Posted Jun 06, 2013 @ 08:00 AM
The Sandwich Historical Commission has unanimously approved distinctive markers for five more homes that help define the town’s architectural look and family histories.
A marker will be attached to a Greek revival home at 13 Liberty St. built circa 1850 by an Irish immigrant who worked at the Boston and Sandwich glassworks.
A home at 127 Main St. is also being recognized. It is on the hill across from the Sandwich Glass Museum and was built in 1880 by an English immigrant. Barnstable County Special Sheriff C. Jeffrey Perry now owns the property.
A house at 6 Water St. is also being honored. It is the William Diedering III home, which combines Victorian architectural style with Greek revival flourishes.
The home of Charles and Nancy Curci at 390 Route 6A will also receive a plaque. It was constructed circa 1742 by Samuel Wing. There has been some historical commission discussion about names to be inscribed on the plaque. The discussion will continue with the owners.
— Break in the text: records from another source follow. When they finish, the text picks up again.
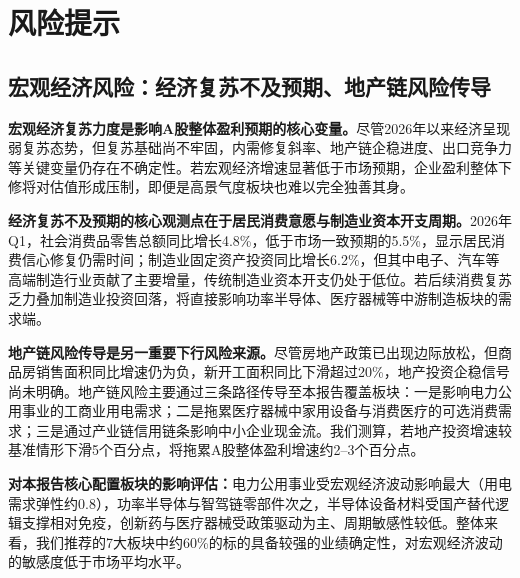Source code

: 
\chapter{风险提示}

\section{宏观经济风险：经济复苏不及预期、地产链风险传导}

\textbf{宏观经济复苏力度是影响A股整体盈利预期的核心变量。}尽管2026年以来经济呈现弱复苏态势，但复苏基础尚不牢固，内需修复斜率、地产链企稳进度、出口竞争力等关键变量仍存在不确定性。若宏观经济增速显著低于市场预期，企业盈利整体下修将对估值形成压制，即便是高景气度板块也难以完全独善其身。

\textbf{经济复苏不及预期的核心观测点在于居民消费意愿与制造业资本开支周期。}2026年Q1，社会消费品零售总额同比增长4.8\%，低于市场一致预期的5.5\%，显示居民消费信心修复仍需时间；制造业固定资产投资同比增长6.2\%，但其中电子、汽车等高端制造行业贡献了主要增量，传统制造业资本开支仍处于低位。若后续消费复苏乏力叠加制造业投资回落，将直接影响功率半导体、医疗器械等中游制造板块的需求端。

\textbf{地产链风险传导是另一重要下行风险来源。}尽管房地产政策已出现边际放松，但商品房销售面积同比增速仍为负，新开工面积同比下滑超过20\%，地产投资企稳信号尚未明确。地产链风险主要通过三条路径传导至本报告覆盖板块：一是影响电力公用事业的工商业用电需求；二是拖累医疗器械中家用设备与消费医疗的可选消费需求；三是通过产业链信用链条影响中小企业现金流。我们测算，若地产投资增速较基准情形下滑5个百分点，将拖累A股整体盈利增速约2--3个百分点。

\textbf{对本报告核心配置板块的影响评估：}电力公用事业受宏观经济波动影响最大（用电需求弹性约0.8），功率半导体与智驾链零部件次之，半导体设备材料受国产替代逻辑支撑相对免疫，创新药与医疗器械受政策驱动为主、周期敏感性较低。整体来看，我们推荐的7大板块中约60\%的标的具备较强的业绩确定性，对宏观经济波动的敏感度低于市场平均水平。

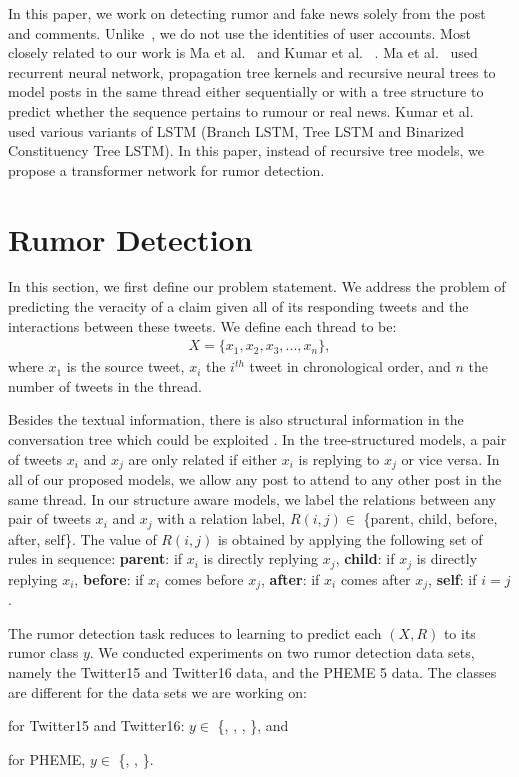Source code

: \documentclass[letterpaper]{article} %
\begin{document}
In this paper, we work on detecting rumor and fake news solely from the post and comments. Unlike~\citet{li-etal-2019-rumor,yang12}, we do not use the identities of user accounts. Most closely related to our work is Ma et al.~ and Kumar et al. ~. Ma et al.~ used recurrent neural network, propagation tree kernels and recursive neural trees to model posts in the same thread either sequentially or with a tree structure to predict whether the sequence pertains to rumour or real news. Kumar et al.~ used various variants of LSTM (Branch LSTM, Tree LSTM and Binarized
Constituency Tree LSTM). In this paper, instead of recursive tree models, we propose a transformer network for rumor detection.

\section{Rumor Detection} \label{motivation_and_analysis}

In this section, we first define our problem statement. We address the problem of predicting the veracity of a claim given all of its responding tweets and the interactions between these tweets. We define each thread to be:
\begin{eqnarray*}
X = \{x_1, x_{2}, x_{3}, ... , x_{n}\},
\end{eqnarray*}
where $x_1$ is the source tweet, $x_{i}$ the $i^{th}$ tweet in chronological order, and $n$ the number of tweets in the thread. 

Besides the textual information, there is also structural information in the conversation tree which could be exploited \cite{ma18,wu15a}. In the tree-structured models, a pair of tweets $x_{i}$ and $x_{j}$ are only related if either $x_{i}$ is replying to $x_{j}$ or vice versa. In all of our proposed models, we allow any post to attend to any other post in the same thread. In our structure aware models, we label the relations between any pair of tweets $x_{i}$ and $x_{j}$ with a relation label, $R(i,j) \in$ \{parent, child, before, after, self\}. The value of $R(i,j)$ is obtained by applying the following set of rules in sequence: 
\textbf{parent}: if $x_{i}$ is directly replying $x_{j}$, \textbf{child}: if $x_{j}$ is directly replying $x_{i}$, \textbf{before}: if $x_{i}$ comes before $x_{j}$, \textbf{after}: if $x_{i}$ comes after $x_{j}$, \textbf{self}: if $i=j$.

The rumor detection task reduces to learning to predict each $(X,R)$ to its rumor class $y$. We conducted experiments on two rumor detection data sets, namely the Twitter15 and Twitter16 data, and the PHEME 5 data. The classes are different for the data sets we are working on:
\begin{itemize*}
\item for Twitter15 and Twitter16: $y\in$ \{\nonrumor{}, \falserumor{}, \truerumor{},  \unverified{}\}, and 
\item for PHEME, $y \in $ \{\falserumor{}, \truerumor{},  \unverified{}\}. 
\end{itemize*}
\end{document}
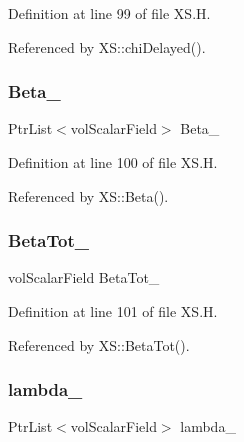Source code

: Definition at line 99 of file X\+S.\+H.



Referenced by X\+S\+::chi\+Delayed().

\mbox{\label{classFoam_1_1XS_a7f7fe9267b6666b38fa5534851251f7b}} 
\subsubsection{\texorpdfstring{Beta\+\_\+}{Beta\_}}
{\footnotesize\ttfamily Ptr\+List$<$vol\+Scalar\+Field$>$ Beta\+\_\+\hspace{0.3cm}{\ttfamily [protected]}}



Definition at line 100 of file X\+S.\+H.



Referenced by X\+S\+::\+Beta().

\mbox{\label{classFoam_1_1XS_aada58fbe9089eb21ee65471a6e424c93}} 
\subsubsection{\texorpdfstring{Beta\+Tot\+\_\+}{BetaTot\_}}
{\footnotesize\ttfamily vol\+Scalar\+Field Beta\+Tot\+\_\+\hspace{0.3cm}{\ttfamily [protected]}}



Definition at line 101 of file X\+S.\+H.



Referenced by X\+S\+::\+Beta\+Tot().

\mbox{\label{classFoam_1_1XS_a5c475176377784b2717714cb353fa3c0}} 
\subsubsection{\texorpdfstring{lambda\+\_\+}{lambda\_}}
{\footnotesize\ttfamily Ptr\+List$<$vol\+Scalar\+Field$>$ lambda\+\_\+\hspace{0.3cm}{\ttfamily [protected]}}



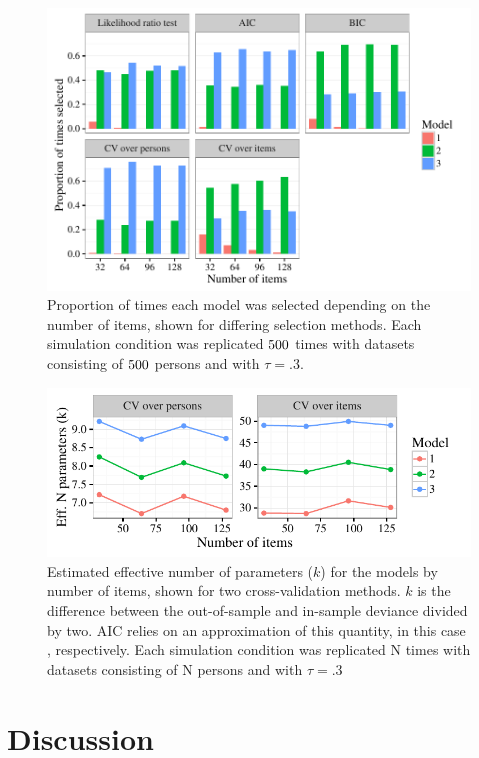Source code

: \documentclass[12pt, letterpaper]{article}
\begin{document}
\begin{figure}[tbp]
	\centering
	\includegraphics{chapter_2/figs/select_overnitems.pdf}
	\caption{Proportion of times each model was selected depending on the number of items, shown for differing selection methods. Each simulation condition was replicated $500$ times with datasets consisting of $500$ persons and with $\tau = .3$.}
	\label{fig:select-overnitems}
\end{figure}

\begin{figure}[tbp]
	\centering
	\includegraphics{chapter_2/figs/k_overnitems.pdf}
	\caption{Estimated effective number of parameters ($k$) for the models by number of items, shown for two cross-validation methods. $k$ is the difference between the out-of-sample and in-sample deviance divided by two. AIC relies on an approximation of this quantity, in this case \aic[and], respectively. Each simulation condition was replicated N times with datasets consisting of N persons and with $\tau = .3$}
	\label{fig:k-overnitems}
\end{figure}

\section{Discussion}


%
%
\end{document}
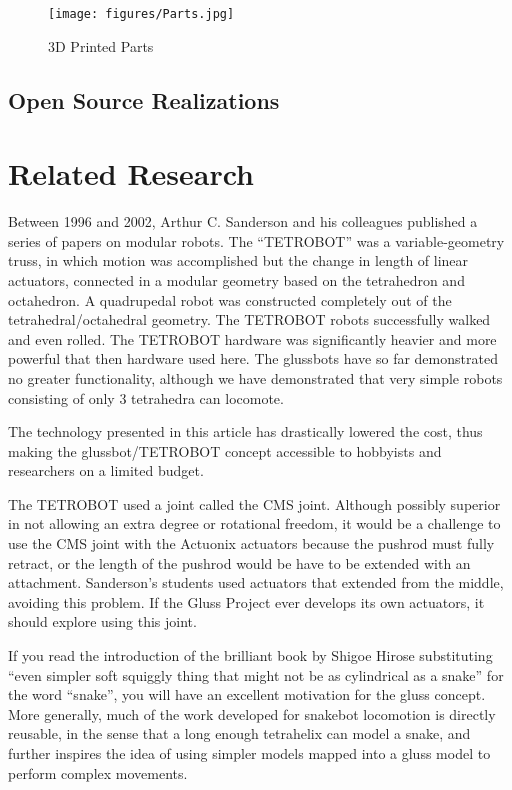 \documentclass[11pt]{article}
\begin{document}
\begin{figure}[H]
  \centering
    \texttt{[image: figures/Parts.jpg]}
    \caption[3D Printed Parts]{3D Printed Parts}
\end{figure}



\subsection{Open Source Realizations}

\section{Related Research}

Between 1996 and 2002, Arthur C. Sanderson and his colleagues published a series of
papers\cite{sanderson1996modular,lee2002dynamic,lee1999dynamics} on modular robots.
The ``TETROBOT'' was a variable-geometry truss, in which motion was accomplished but the change
in length of linear actuators, connected in a modular geometry based on the tetrahedron and octahedron.
A quadrupedal robot was constructed completely out of the tetrahedral/octahedral geometry.
The TETROBOT robots successfully walked and even rolled. The TETROBOT hardware was significantly
heavier and more powerful that then hardware used here. The glussbots have so far demonstrated no greater functionality,
although we have demonstrated that very simple robots consisting of only 3 tetrahedra can locomote.

The technology presented in this article has drastically lowered the cost,
thus making the glussbot/TETROBOT concept
accessible to hobbyists and researchers on a limited budget.

The TETROBOT used a joint called the CMS joint. Although
possibly superior in not allowing an extra degree or rotational freedom, it would be a challenge to use the CMS
joint with the Actuonix actuators because the pushrod must fully retract, or the length of the pushrod would be
have to be extended with an attachment. Sanderson's students used actuators that
extended from the middle, avoiding this problem. If the Gluss Project ever develops its own actuators, it should
explore using this joint.

If you read the introduction of the brilliant book by Shigoe Hirose\cite{hirose1993biologically} substituting
``even simpler soft squiggly thing that might not be as cylindrical as a snake'' for the word ``snake'', you will have
an excellent motivation for the gluss concept.  More generally, much of the work developed for snakebot
locomotion %
is directly reusable, in the sense that a long enough tetrahelix can
model a snake, and further inspires the idea of using simpler models mapped into a gluss model to perform
complex movements.
\end{document}
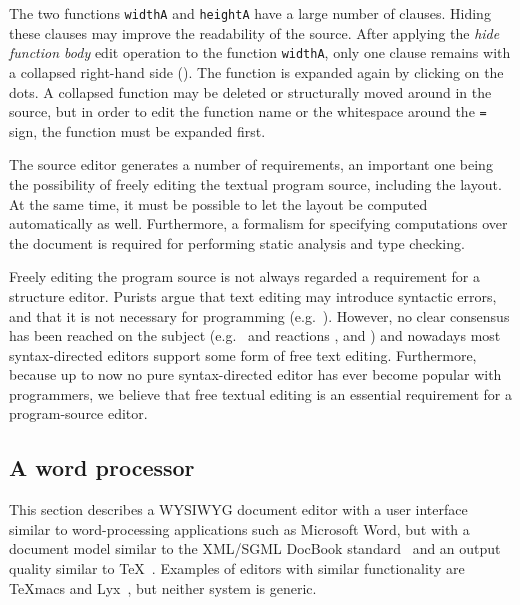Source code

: The two functions \verb|widthA| and \verb|heightA| have a large number of clauses. Hiding these clauses may improve the readability of the source. After applying the {\em hide function body} edit operation to the function \verb|widthA|,  only one clause remains with a collapsed right-hand side ({\tt \framebox{\rule{0cm}{1.5ex}\dots}}). The function is expanded again by clicking on the dots. A collapsed function may be deleted or structurally moved around in the source, but in order to edit the function name or the whitespace around the \verb|=| sign, the function must be expanded first.


The source editor generates a number of requirements, an important one being the possibility of freely editing the textual program source, including the layout. At the same time, it must be possible to let the layout be computed automatically as well. Furthermore, a formalism for specifying computations over the document is required for performing static analysis and type checking.

Freely editing the program source is not always regarded a requirement for a structure editor. Purists argue that text editing may introduce syntactic errors, and that it is not necessary for programming (e.g.~\cite{teitelbaum81progSynth, magnusson90orm}). However, no clear consensus has been reached on the subject (e.g.~\cite{abandonText82waters} and reactions \cite{shani83notAbandon, responseToWaters83notkin}, and \cite{vanter94practical}) and nowadays most syntax-directed editors support some form of free text editing. Furthermore, because up to now no pure syntax-directed editor has ever become popular with programmers, we believe that free textual editing is an essential requirement for a program-source editor.


%																
\subsection{A word processor} \label{sect:wordprocessor} This section describes a WYSIWYG document editor with a user interface similar to word-processing applications such as Microsoft Word, but with a document model similar to the XML/SGML DocBook standard~\cite{walsh02docbook} and an output quality similar to \TeX~\cite{knuth84tex}. Examples of editors with similar functionality are TeXmacs\cite{texmacs} and Lyx~\cite{lyx}, but neither system is generic.


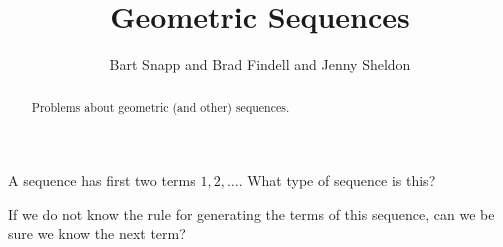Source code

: \documentclass[nooutcomes]{ximera}
\title{Geometric Sequences}
\author{Bart Snapp and Brad Findell and Jenny Sheldon}
\begin{document}
\begin{abstract}
Problems about geometric (and other) sequences.
\end{abstract}
\maketitle





\begin{problem}
A sequence has first two terms $1, 2, \dots$.  What type of sequence is this?
\begin{multipleChoice}
\end{multipleChoice}
\begin{hint}
	If we do not know the rule for generating the terms of this sequence, can we be sure we know the next term?
\end{hint}
\end{problem}
\end{document}
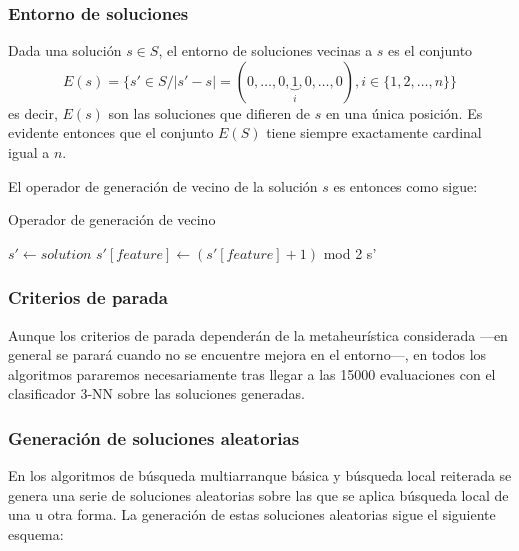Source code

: \documentclass[a4paper, 11pt, titlepage]{article}
\begin{document}
    \subsubsection*{Entorno de soluciones}
    Dada una solución $s \in S$, el entorno de soluciones vecinas a $s$ es el conjunto
    \[
    E(s) = \{s' \in S / \vert s' - s \vert = (0, \dots, 0, \underbrace{1}_i, 0, \dots, 0), i\in\{1,2, \dots, n\}\}
    \]
    es decir, $E(s)$ son las soluciones que difieren de $s$ en una única posición. Es evidente entonces que el conjunto $E(S)$ tiene siempre exactamente cardinal igual a $n$.

    El operador de generación de vecino de la solución $s$ es entonces como sigue:
    \begin{algorithm}
        \caption{Operador de generación de vecino}\label{flip}
        \begin{algorithmic}[1]
            \State $s' \gets solution$
            \State $s'[feature] \gets (s'[feature] + 1)$ mod 2
            \State \Return s'
            \EndFunction
        \end{algorithmic}
    \end{algorithm}



    \subsubsection*{Criterios de parada}
    Aunque los criterios de parada dependerán de la metaheurística considerada ---en general se parará cuando no se encuentre mejora en el entorno---, en todos los algoritmos pararemos necesariamente tras llegar a las 15000 evaluaciones con el clasificador 3-NN sobre las soluciones generadas.

    \subsubsection*{Generación de soluciones aleatorias}

    En los algoritmos de búsqueda multiarranque básica y búsqueda local reiterada se genera una serie de soluciones aleatorias sobre las que se aplica búsqueda local de una u otra forma. La generación de estas soluciones aleatorias sigue el siguiente esquema:
\end{document}

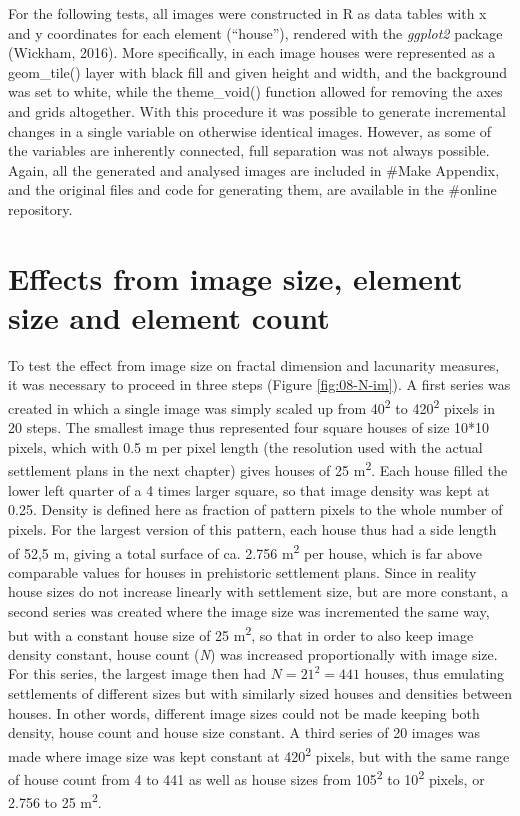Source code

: \documentclass[
  12pt,
]{book}
\begin{document}
For the following tests, all images were constructed in R as data tables with x and y coordinates for each element (``house''), rendered with the \emph{ggplot2} package (Wickham, 2016). More specifically, in each image houses were represented as a geom\_tile() layer with black fill and given height and width, and the background was set to white, while the theme\_void() function allowed for removing the axes and grids altogether. With this procedure it was possible to generate incremental changes in a single variable on otherwise identical images. However, as some of the variables are inherently connected, full separation was not always possible. Again, all the generated and analysed images are included in \#Make Appendix, and the original files and code for generating them, are available in the \#online repository.

\hypertarget{effects-from-image-size-element-size-and-element-count}{%
\section{Effects from image size, element size and element count}\label{effects-from-image-size-element-size-and-element-count}}

To test the effect from image size on fractal dimension and lacunarity measures, it was necessary to proceed in three steps (Figure \ref{fig:08-N-im}). A first series was created in which a single image was simply scaled up from 40\textsuperscript{2} to 420\textsuperscript{2} pixels in 20 steps. The smallest image thus represented four square houses of size 10*10 pixels, which with 0.5 m per pixel length (the resolution used with the actual settlement plans in the next chapter) gives houses of 25 m\textsuperscript{2}. Each house filled the lower left quarter of a 4 times larger square, so that image density was kept at 0.25. Density is defined here as fraction of pattern pixels to the whole number of pixels. For the largest version of this pattern, each house thus had a side length of 52,5 m, giving a total surface of ca. 2.756 m\textsuperscript{2} per house, which is far above comparable values for houses in prehistoric settlement plans. Since in reality house sizes do not increase linearly with settlement size, but are more constant, a second series was created where the image size was incremented the same way, but with a constant house size of 25 m\textsuperscript{2}, so that in order to also keep image density constant, house count (\emph{N}) was increased proportionally with image size. For this series, the largest image then had \(N = 21^2 = 441\) houses, thus emulating settlements of different sizes but with similarly sized houses and densities between houses. In other words, different image sizes could not be made keeping both density, house count and house size constant. A third series of 20 images was made where image size was kept constant at 420\textsuperscript{2} pixels, but with the same range of house count from 4 to 441 as well as house sizes from 105\textsuperscript{2} to 10\textsuperscript{2} pixels, or 2.756 to 25 m\textsuperscript{2}.
\end{document}
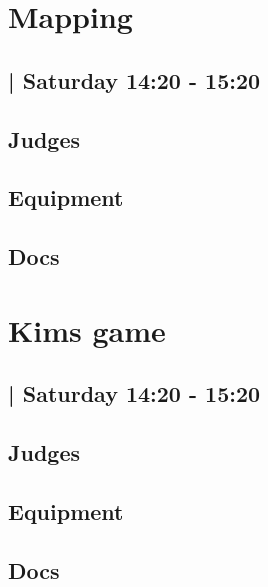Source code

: \documentclass[10pt]{article}
\begin{document}
		\begin{minipage}{\linewidth}
		\setcounter{section}{44}
	\section{Mapping }
	\subsection*{ | Saturday 14:20 - 15:20}

	

	\begin{multicols}{2}
	\subsection*{\faUsers \: Judges}
	\begin{itemize}
		\end{itemize}
	\columnbreak
	\subsection*{\faWrench \: Equipment}
	        \vfill\null
        \subsection*{\faFile \: Docs}
     	\end{multicols}


	\vspace{1cm}
	\end{minipage}

		\begin{minipage}{\linewidth}
		\setcounter{section}{45}
	\section{Kims game }
	\subsection*{ | Saturday 14:20 - 15:20}

	

	\begin{multicols}{2}
	\subsection*{\faUsers \: Judges}
	\begin{itemize}
		\end{itemize}
	\columnbreak
	\subsection*{\faWrench \: Equipment}
	        \vfill\null
        \subsection*{\faFile \: Docs}
     	\end{multicols}


	\vspace{1cm}
	\end{minipage}
\end{document}
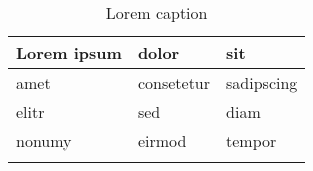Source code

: ﻿\begin{longtable}[l]{|l|l|l|}
\hline
      Lorem ipsum 
    & dolor 
    & sit \\ \hline
      amet 
    & consetetur 
    & sadipscing \\ \hline
      elitr 
    & sed 
    & diam \\ \hline
      nonumy 
    & eirmod 
    & tempor \\ \hline
\caption{Lorem caption}
\label{tab:validtablemarkdown}
\end{longtable}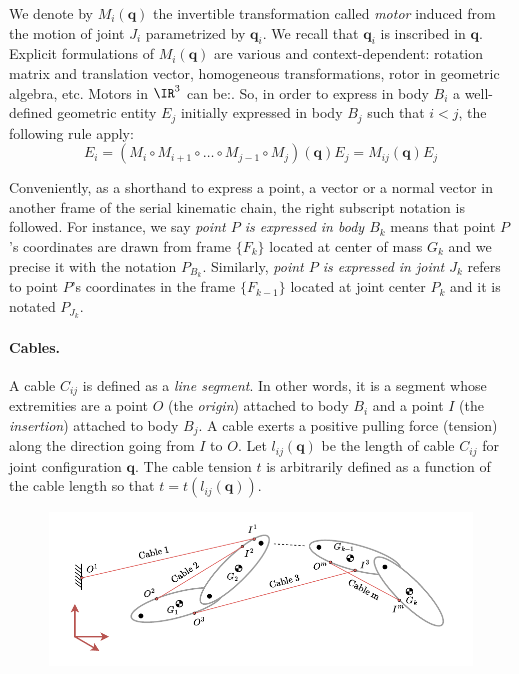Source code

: We denote by $M_i(\mathbf{q})$ the invertible transformation called \emph{motor} induced from the motion of joint $J_i$ parametrized by $\mathbf{q}_i$. We recall that $\mathbf{q}_i$ is inscribed in $\mathbf{q}$. Explicit formulations of $M_i(\mathbf{q})$ are various and context-dependent: rotation matrix and translation vector, homogeneous transformations, rotor in geometric algebra, etc. Motors in $\IR^3$ can be:. So, in order to express in body $B_i$ a well-defined geometric entity $E_j$ initially expressed in body $B_j$ such that $i<j$, the following rule apply:
$$E_i = (M_i \circ M_{i+1} \circ \dots \circ M_{j-1} \circ M_j)(\mathbf{q})E_j = M_{ij}(\mathbf{q})E_j$$

Conveniently, as a shorthand to express a point, a vector or a normal vector in another frame of the serial kinematic chain, the right subscript notation is followed. For instance, we say \emph{point $P$ is expressed in body $B_k$} means that point $P$'s coordinates are drawn from frame $\{F_k\}$ located at center of mass $G_k$ and we precise it with the notation $P_{B_k}$. Similarly, \emph{point $P$ is expressed in joint $J_k$} refers to point $P$'s coordinates in the frame $\{F_{k-1}\}$ located at joint center $P_k$ and it is notated $P_{J_k}$.

\paragraph*{Cables.} A cable $C_{ij}$ is defined as a \emph{line segment}. In other words, it is a segment whose extremities are a point $O$ (the \emph{origin}) attached to body $B_i$ and a point $I$ (the \emph{insertion}) attached to body $B_j$. A cable exerts a positive pulling force (tension) along the direction going from $I$ to $O$. Let $l_{ij}(\mathbf{q})$ be the length of cable $C_{ij}$ for joint configuration $\mathbf{q}$. The cable tension $t$ is arbitrarily defined as a function of the cable length so that $t=t(l_{ij}(\mathbf{q}))$.
\begin{figure}[!htb]
    \captionsetup{justification=centering}
        \centering
        \includegraphics[trim={0 0 0 0},clip,width=1\linewidth]{img/chapter_4/cable_routing.pdf}
    \caption{}
    \label{fig:cable_routing}
\end{figure}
A home at 8 State Street was built by Richard Wood, an English immigrant who worked at the glass works. It will also receive a plaque. The structure is a half-Cape with a two-room addition.
Votes to recognize these properties brings to 130 the total of historical markers awarded by the historical commission. The markers cost about $80 each and are affixed to the front of selected homes.